> **DATASET RECORDS**
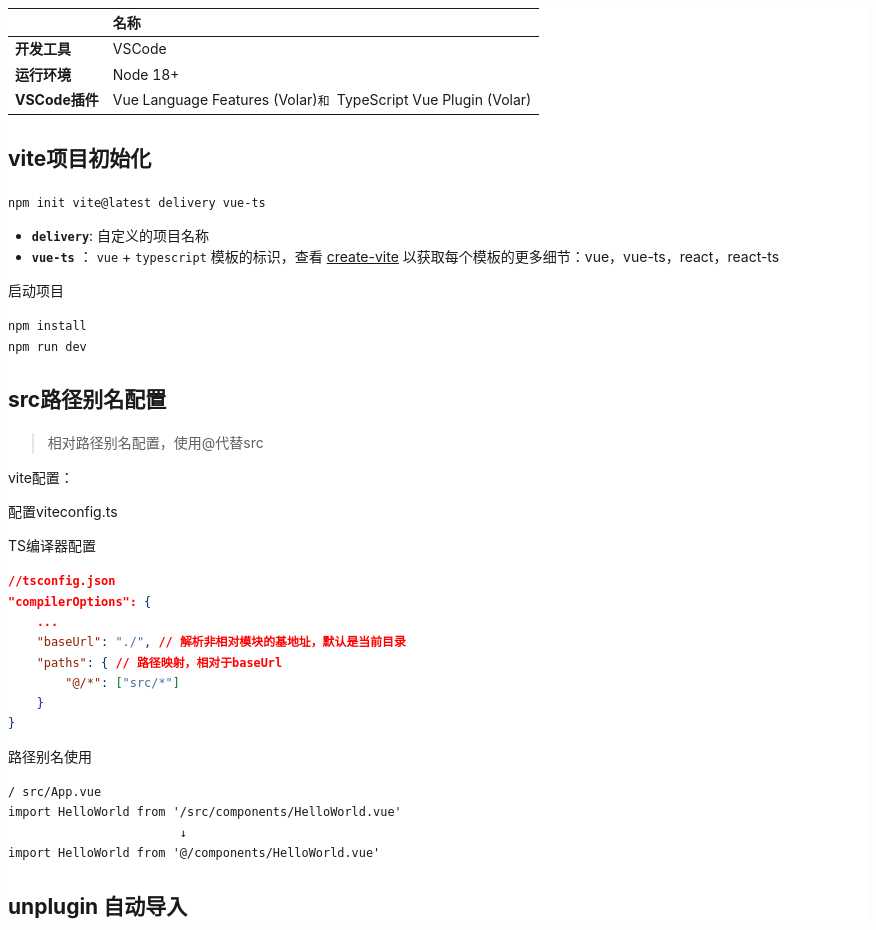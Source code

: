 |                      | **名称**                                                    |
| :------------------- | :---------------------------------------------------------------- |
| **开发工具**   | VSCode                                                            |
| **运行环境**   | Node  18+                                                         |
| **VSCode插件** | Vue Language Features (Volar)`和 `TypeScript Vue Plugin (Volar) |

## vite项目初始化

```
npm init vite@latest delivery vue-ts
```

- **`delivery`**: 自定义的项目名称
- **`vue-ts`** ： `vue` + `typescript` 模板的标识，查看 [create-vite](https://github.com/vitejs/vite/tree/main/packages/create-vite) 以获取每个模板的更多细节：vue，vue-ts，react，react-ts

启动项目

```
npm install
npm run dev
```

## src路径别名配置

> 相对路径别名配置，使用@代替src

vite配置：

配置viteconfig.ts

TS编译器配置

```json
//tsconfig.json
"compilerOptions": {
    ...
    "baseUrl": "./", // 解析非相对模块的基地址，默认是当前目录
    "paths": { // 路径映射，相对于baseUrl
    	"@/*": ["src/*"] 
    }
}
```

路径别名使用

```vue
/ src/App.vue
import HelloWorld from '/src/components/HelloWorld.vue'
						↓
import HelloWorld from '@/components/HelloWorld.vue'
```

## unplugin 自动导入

==

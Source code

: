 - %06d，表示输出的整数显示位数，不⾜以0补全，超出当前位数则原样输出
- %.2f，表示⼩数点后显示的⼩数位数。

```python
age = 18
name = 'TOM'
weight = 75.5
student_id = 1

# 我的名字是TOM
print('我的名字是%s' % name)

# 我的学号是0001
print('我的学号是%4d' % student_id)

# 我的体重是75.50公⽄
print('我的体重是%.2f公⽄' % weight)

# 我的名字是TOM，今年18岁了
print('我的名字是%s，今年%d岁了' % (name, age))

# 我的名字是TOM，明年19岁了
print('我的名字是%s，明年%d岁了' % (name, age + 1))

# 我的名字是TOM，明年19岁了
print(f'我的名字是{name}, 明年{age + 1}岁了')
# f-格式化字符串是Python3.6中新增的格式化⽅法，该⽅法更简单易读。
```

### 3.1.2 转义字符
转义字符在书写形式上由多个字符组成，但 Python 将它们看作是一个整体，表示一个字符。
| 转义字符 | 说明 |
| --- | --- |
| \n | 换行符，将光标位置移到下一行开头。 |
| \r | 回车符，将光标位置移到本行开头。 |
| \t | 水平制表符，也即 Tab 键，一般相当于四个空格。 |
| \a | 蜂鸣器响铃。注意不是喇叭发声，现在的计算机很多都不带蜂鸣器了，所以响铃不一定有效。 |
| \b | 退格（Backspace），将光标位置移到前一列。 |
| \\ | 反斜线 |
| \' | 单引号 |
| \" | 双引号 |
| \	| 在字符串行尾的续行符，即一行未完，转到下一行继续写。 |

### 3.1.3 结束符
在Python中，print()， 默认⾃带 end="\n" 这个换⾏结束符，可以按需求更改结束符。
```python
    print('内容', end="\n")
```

> **WHAT YOU HAVE TO DO**
Among the records above, find each line containing the string "components" and copy it.

> **EXPECTED OUTPUT**
import HelloWorld from '/src/components/HelloWorld.vue'
import HelloWorld from '@/components/HelloWorld.vue'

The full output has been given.